Is the Coronavirus Response Timescale Achievable?
It is unlikely that these specific timelines will be met and the Treasury is already planning for longer term economic consequences. After all, we’re still seeing a significant fallout from countries earlier in the coronavirus cycle, such as China. Although it is showing tentative signs of recovery, economic activity in 2020 may decline for the first time in 44 years. Global governments didn’t make the correct predictions as to the spread of coronavirus either so it would be safer for businesses to presume at least 6 months of economic disruption.
At some stage, however, the US economy will recover. As it has done after countless recessions in the past. Goldman Sachs is still predicting a ‘V-shape’ recovery, meaning the steep drop-off will lead to a bigger bounce in GDP growth of 19% in the third quarter. Ultimately predicting real GDP will fall by 6.2% in 2020 on an annual-average basis.

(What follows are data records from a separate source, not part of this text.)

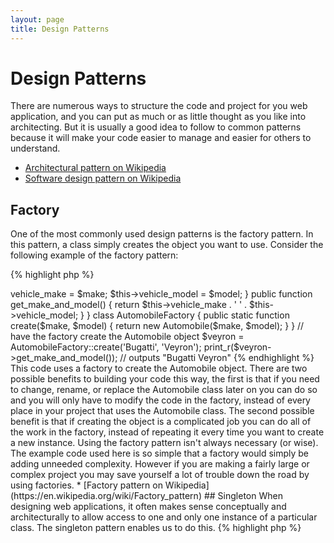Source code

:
 ```yaml
---
layout: page
title: Design Patterns
---
```


# Design Patterns

There are numerous ways to structure the code and project for you web application, and you can put as much or as little
thought as you like into architecting. But it is usually a good idea to follow to common patterns because it will make
your code easier to manage and easier for others to understand.

* [Architectural pattern on Wikipedia](https://en.wikipedia.org/wiki/Architectural_pattern)
* [Software design pattern on Wikipedia](https://en.wikipedia.org/wiki/Software_design_pattern)

## Factory

One of the most commonly used design patterns is the factory pattern. In this pattern, a class simply creates
the object you want to use. Consider the following example of the factory pattern:

{% highlight php %}
<?php
class Automobile
{
    private $vehicle_make;
    private $vehicle_model;

    public function __construct($make, $model)
    {
        $this->vehicle_make = $make;
        $this->vehicle_model = $model;
    }

    public function get_make_and_model()
    {
        return $this->vehicle_make . ' ' . $this->vehicle_model;
    }
}

class AutomobileFactory
{
    public static function create($make, $model)
    {
        return new Automobile($make, $model);
    }
}

// have the factory create the Automobile object
$veyron = AutomobileFactory::create('Bugatti', 'Veyron');

print_r($veyron->get_make_and_model()); // outputs "Bugatti Veyron"
{% endhighlight %}

This code uses a factory to create the Automobile object. There are two possible benefits to building your code this
way, the first is that if you need to change, rename, or replace the Automobile class later on you can do so and you
will only have to modify the code in the factory, instead of every place in your project that uses the Automobile
class. The second possible benefit is that if creating the object is a complicated job you can do all of the work in
the factory, instead of repeating it every time you want to create a new instance.

Using the factory pattern isn't always necessary (or wise). The example code used here is so simple that a factory
would simply be adding unneeded complexity. However if you are making a fairly large or complex project you may save
yourself a lot of trouble down the road by using factories.

* [Factory pattern on Wikipedia](https://en.wikipedia.org/wiki/Factory_pattern)

## Singleton

When designing web applications, it often makes sense conceptually and architecturally to allow access to one and 
only one instance of a particular class. The singleton pattern enables us to do this.

{% highlight php %}
<?php 
class Singleton
{
    static $instance;

    private function __construct()
    {
    }

    public static function getInstance()
    {
        if (!isset(self::$instance)) {
            self::$instance = new self();
        }

        return self::$instance;
    }
}

$instance1 = Singleton::getInstance();
$instance2 = Singleton::getInstance();

echo $instance1 === $instance2; // outputs 1
{% endhighlight %}

The code above implements the singleton pattern using a statically scoped variable and the `getInstance()` method. 
Note that the constructor is declared as private to prevent instantiation outside of the class via `new` keyword.

The singleton pattern is useful when we need to make sure we only have a single instance of a class for the entire 
request lifecycle in a web application. This typically occurs when we have global objects (such as a Configuration 
class) or a shared resource (such as an event queue).

You should be wary when using the singleton pattern, as by its very nature it introduces global state into your 
application, reducing testability. In most cases, dependency injection can (and should) be used in place of a 
singleton class. Using dependency injection means that we do not introduce unnecessary coupling into the design of our 
application, as the object using the shared or global resource requires no knowledge of a concretely defined class.

* [Singleton pattern on Wikipedia](https://en.wikipedia.org/wiki/Singleton_pattern)

## Front Controller

The front controller pattern is where you have a single entrance point for you web application (e.g. index.php) that
handles all of the requests. This code is responsible for loading all of the dependencies, processing the request and
sending the response to the browser. The front controller pattern can be beneficial because it encourages modular code
and gives you a central place to hook in code that should be run for every request (such as input sanitization).

* [Front Controller pattern on Wikipedia](https://en.wikipedia.org/wiki/Front_Controller_pattern)

## Model-View-Controller

The model-view-controller (MVC) pattern and its relatives HMVC and MVVM let you break up code into logical objects that
serve very specific purposes. Models serve as a data access layer where data is fetched and returned in formats usable
throughout your application. Controllers handle the request, process the data returned from models and load views to
send in the response. And views are display templates (markup, xml, etc) that are sent in the response to the web
browser.

MVC is the most common architectural pattern used in the popular [PHP frameworks](https://github.com/codeguy/php-the-right-way/wiki/Frameworks).

Learn more about MVC and its relatives:

* [MVC](https://en.wikipedia.org/wiki/Model%E2%80%93View%E2%80%93Controller)
* [HMVC](https://en.wikipedia.org/wiki/Hierarchical_model%E2%80%93view%E2%80%93controller)
* [MVVM](https://en.wikipedia.org/wiki/Model_View_ViewModel)
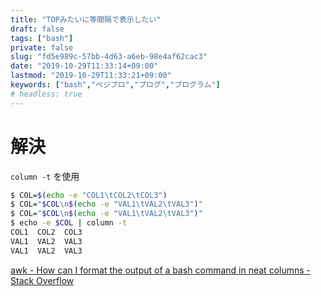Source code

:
```yaml
---
title: "TOPみたいに等間隔で表示したい"
draft: false
tags: ["bash"]
private: false
slug: "fd5e989c-57bb-4d63-a6eb-98e4af62cac3"
date: "2019-10-29T11:33:14+09:00"
lastmod: "2019-10-29T11:33:21+09:00"
keywords: ["bash","ベジプロ","プログ","プログラム"]
# headless: true
---
```


# 解決
`column -t` を使用
```bash
$ COL=$(echo -e "COL1\tCOL2\tCOL3")
$ COL="$COL\n$(echo -e "VAL1\tVAL2\tVAL3")"
$ COL="$COL\n$(echo -e "VAL1\tVAL2\tVAL3")"
$ echo -e $COL | column -t
COL1  COL2  COL3
VAL1  VAL2  VAL3
VAL1  VAL2  VAL3
```

[awk - How can I format the output of a bash command in neat columns - Stack Overflow](https://stackoverflow.com/questions/6462894/how-can-i-format-the-output-of-a-bash-command-in-neat-columns)
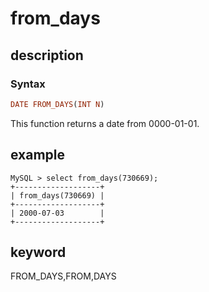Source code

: # from_days

## description

### Syntax

```Haskell
DATE FROM_DAYS(INT N)
```

This function returns a date from 0000-01-01.

## example

```Plain Text
MySQL > select from_days(730669);
+-------------------+
| from_days(730669) |
+-------------------+
| 2000-07-03        |
+-------------------+
```

## keyword

FROM_DAYS,FROM,DAYS
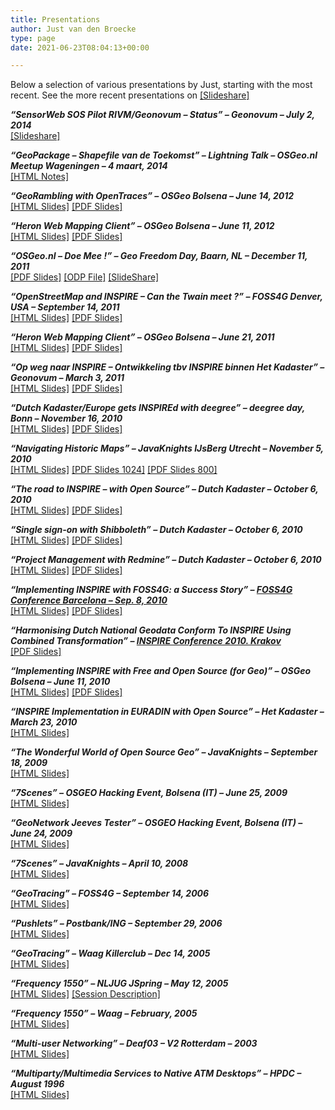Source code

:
 ```yaml
---
title: Presentations
author: Just van den Broecke
type: page
date: 2021-06-23T08:04:13+00:00

---
```

Below a selection of various presentations by Just, starting with the most recent. See the more recent presentations on [\[Slideshare\]][1]

**_&#8220;SensorWeb SOS Pilot RIVM/Geonovum &#8211; Status&#8221; &#8211; Geonovum &#8211; July 2, 2014_**  
[\[Slideshare\]][2]

**_&#8220;GeoPackage &#8211; Shapefile van de Toekomst&#8221; &#8211; Lightning Talk &#8211; OSGeo.nl Meetup Wageningen &#8211; 4 maart, 2014_**  
[\[HTML Notes\]][3]

**_&#8220;GeoRambling with OpenTraces&#8221; &#8211; OSGeo Bolsena &#8211; June 14, 2012_**  
[\[HTML Slides\]][4] [\[PDF Slides\]][5]

**_&#8220;Heron Web Mapping Client&#8221; &#8211; OSGeo Bolsena &#8211; June 11, 2012_**  
[\[HTML Slides\]][6] [\[PDF Slides\]][7]

**_&#8220;OSGeo.nl &#8211; Doe Mee !&#8221; &#8211; Geo Freedom Day, Baarn, NL &#8211; December 11, 2011_**  
[\[PDF Slides\]][8] [\[ODP File\]][9] [\[SlideShare\]][10]

**_&#8220;OpenStreetMap and INSPIRE &#8211; Can the Twain meet ?&#8221; &#8211; FOSS4G Denver, USA &#8211; September 14, 2011_**  
[\[HTML Slides\]][11] [\[PDF Slides\]][12]

**_&#8220;Heron Web Mapping Client&#8221; &#8211; OSGeo Bolsena &#8211; June 21, 2011_**  
[\[HTML Slides\]][13] [\[PDF Slides\]][14]

**_&#8220;Op weg naar INSPIRE &#8211; Ontwikkeling tbv INSPIRE binnen Het Kadaster&#8221; &#8211; Geonovum &#8211; March 3, 2011_**  
[\[HTML Slides\]][15] [\[PDF Slides\]][16]

**_&#8220;Dutch Kadaster/Europe gets INSPIREd with deegree&#8221; &#8211; deegree day, Bonn &#8211; November 16, 2010_**  
[\[HTML Slides\]][17] [\[PDF Slides\]][18]

**_&#8220;Navigating Historic Maps&#8221; &#8211; JavaKnights IJsBerg Utrecht &#8211; November 5, 2010_**  
[\[HTML Slides\]][19] [\[PDF Slides 1024\]][20] [\[PDF Slides 800\]][21]

**_&#8220;The road to INSPIRE &#8211; with Open Source&#8221; &#8211; Dutch Kadaster &#8211; October 6, 2010_**  
[\[HTML Slides\]][22] [\[PDF Slides\]][23]

**_&#8220;Single sign-on with Shibboleth&#8221; &#8211; Dutch Kadaster &#8211; October 6, 2010_**  
[\[HTML Slides\]][24] [\[PDF Slides\]][25]

**_&#8220;Project Management with Redmine&#8221; &#8211; Dutch Kadaster &#8211; October 6, 2010_**  
[\[HTML Slides\]][26] [\[PDF Slides\]][27]

**_&#8220;Implementing INSPIRE with FOSS4G: a Success Story&#8221; &#8211; [FOSS4G Conference Barcelona &#8211; Sep. 8, 2010][28]_**  
[\[HTML Slides\]][29] [\[PDF Slides\]][30]

**_&#8220;Harmonising Dutch National Geodata Conform To INSPIRE Using Combined Transformation&#8221; &#8211; [INSPIRE Conference 2010. Krakov][31]_**  
[\[PDF Slides\]][32]

**_&#8220;Implementing INSPIRE with Free and Open Source (for Geo)&#8221; &#8211; OSGeo Bolsena &#8211; June 11, 2010_**  
[\[HTML Slides\]][33] [\[PDF Slides\]][34]

**_&#8220;INSPIRE Implementation in EURADIN with Open Source&#8221; &#8211; Het Kadaster &#8211; March 23, 2010_**  
[\[HTML Slides\]][35]

**_&#8220;The Wonderful World of Open Source Geo&#8221; &#8211; JavaKnights &#8211; September 18, 2009_**  
[\[HTML Slides\]][36]

**_&#8220;7Scenes&#8221; &#8211; OSGEO Hacking Event, Bolsena (IT) &#8211; June 25, 2009_**  
[\[HTML Slides\]][37]

**_&#8220;GeoNetwork Jeeves Tester&#8221; &#8211; OSGEO Hacking Event, Bolsena (IT) &#8211; June 24, 2009_**  
[\[HTML Slides\]][38]

**_&#8220;7Scenes&#8221; &#8211; JavaKnights &#8211; April 10, 2008_**  
[\[HTML Slides\]][39]

**_&#8220;GeoTracing&#8221; &#8211; FOSS4G &#8211; September 14, 2006_**  
[\[HTML Slides\]][40]

**_&#8220;Pushlets&#8221; &#8211; Postbank/ING &#8211; September 29, 2006_**  
[\[HTML Slides\]][41]

**_&#8220;GeoTracing&#8221; &#8211; Waag Killerclub &#8211; Dec 14, 2005_**  
[\[HTML Slides\]][42]

**_&#8220;Frequency 1550&#8221; &#8211; NLJUG JSpring &#8211; May 12, 2005_**  
[\[HTML Slides\]][43] [\[Session Description\]][44]

**_&#8220;Frequency 1550&#8221; &#8211; Waag &#8211; February, 2005_**  
[\[HTML Slides\]][45]

**_&#8220;Multi-user Networking&#8221; &#8211; Deaf03 &#8211; V2 Rotterdam &#8211; 2003_**  
[\[HTML Slides\]][46]

**_&#8220;Multiparty/Multimedia Services to Native ATM Desktops&#8221; &#8211; HPDC &#8211; August 1996_**  
[\[HTML Slides\]][47]

[1]: http://www.slideshare.net/justb4
[2]: http://www.slideshare.net/justb4/sensorweb-sos-pilot-rivmgeonovum-status
[3]: https://files.justobjects.nl/presentation/geopackage1/index.html
[4]: https://files.justobjects.nl/presentation/bolsena-2012-georambling/index.html
[5]: https://files.justobjects.nl/presentation/bolsena-2012-georambling/bolsena-2012-georambling.pdf
[6]: https://files.justobjects.nl/presentation/bolsena-2012-heron/index.html
[7]: https://files.justobjects.nl/presentation/bolsena-2012-heron/bolsena-2012-heron.pdf
[8]: https://files.justobjects.nl/presentation/geofreedomday-2011-osgeonl/OSGeo.nl-GeofreedomDay-Baarn-2011-Just.pdf
[9]: https://files.justobjects.nl/presentation/geofreedomday-2011-osgeonl/OSGeo.nl-GeofreedomDay-Baarn-2011-Just.odp
[10]: http://www.slideshare.net/justb4/osgeonl-introductie-geo-freedom-day
[11]: https://files.justobjects.nl/presentation/foss4g-2011/html/img0.html
[12]: https://files.justobjects.nl/presentation/foss4g-2011/osm-inspire-foss4g2011-broecke.pdf
[13]: https://files.justobjects.nl/presentation/bolsena-2011-heron/index.html
[14]: https://files.justobjects.nl/presentation/bolsena-2011-heron/heron-v1.pdf
[15]: https://files.justobjects.nl/presentation/kadaster-inspire-geonovum-mrt2011/index.html
[16]: https://files.justobjects.nl/presentation/kadaster-inspire-geonovum-mrt2011/kadaster-inspire-geonovum-3mrt11.pdf
[17]: https://files.justobjects.nl/presentation/deegree-day-2010/index.html
[18]: https://files.justobjects.nl/presentation/deegree-day-2010/INSPIRE-deegree-day-2010.pdf
[19]: https://files.justobjects.nl/presentation/histomapnav-jknights-2010/index.html
[20]: https://files.justobjects.nl/presentation/histomapnav-jknights-2010/pres-jknights-101105-1024.pdf
[21]: https://files.justobjects.nl/presentation/histomapnav-jknights-2010/pres-jknights-101105-800.pdf
[22]: https://files.justobjects.nl/presentation/kadaster-inspire-foss4g-2010/index.html
[23]: https://files.justobjects.nl/presentation/kadaster-inspire-foss4g-2010/kadaster-inspire-foss4g-2010.pdf
[24]: https://files.justobjects.nl/presentation/kadaster-shibboleth-2010/index.html
[25]: https://files.justobjects.nl/presentation/kadaster-shibboleth-2010/shibboleth.pdf
[26]: https://files.justobjects.nl/presentation/kadaster-redmine-2010/index.html
[27]: https://files.justobjects.nl/presentation/kadaster-redmine-2010/redmine.pdf
[28]: http://2010.foss4g.org/
[29]: https://files.justobjects.nl/presentation/foss4g-2010/index.html
[30]: https://files.justobjects.nl/presentation/foss4g-2010/foss4g-2010-inspire-just.pdf
[31]: http://inspire.jrc.ec.europa.eu/events/conferences/inspire_2010/
[32]: https://files.justobjects.nl/presentation/krakov-2010/inspire-krakow-2010-kadaster.pdf
[33]: https://files.justobjects.nl/presentation/bolsena-2010-inspire/index.html
[34]: https://files.justobjects.nl/presentation/bolsena-2010-inspire/bolsena-2010-inspire-just.pdf
[35]: https://files.justobjects.nl/presentation/kadaster-inspire-ws-nrw/index.html
[36]: https://files.justobjects.nl/presentation/topotales/index.html
[37]: https://files.justobjects.nl/presentation/bolsena-7scenes/index.html
[38]: https://files.justobjects.nl/presentation/bolsena-jeeves-tester/index.html
[39]: https://files.justobjects.nl/presentation/7scenesjk/index.html
[40]: http://www.geotracing.com/presentation
[41]: http://www.pushlets.com/presentation
[42]: https://files.justobjects.nl/presentation/geotracing-lm-05/index.html
[43]: https://files.justobjects.nl/presentation/jspring05/index.html
[44]: http://www.nljug.org/pages/events/content/jspring_2005/sessions/00001
[45]: https://files.justobjects.nl/presentation/f1550tech/index.html
[46]: https://files.justobjects.nl/presentation/deaf03/slide.0.0.html
[47]: https://files.justobjects.nl/doc/hpdc-slides/index.htm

The $2.2 trillion economic relief package that Congress passed last week was more robust than many expected, and further fiscal and monetary easing should ease the longer-term impacts of COVID-19 and ultimately support growth later down the line. What these early policies show us is that economists and Congress agree the huge fallout of mass business closures would have far bigger consequences to the economy than this huge package of support. The goal for the US government is to save as many small businesses as possible, so the economy remains in the best possible position to fight back from COVID-19.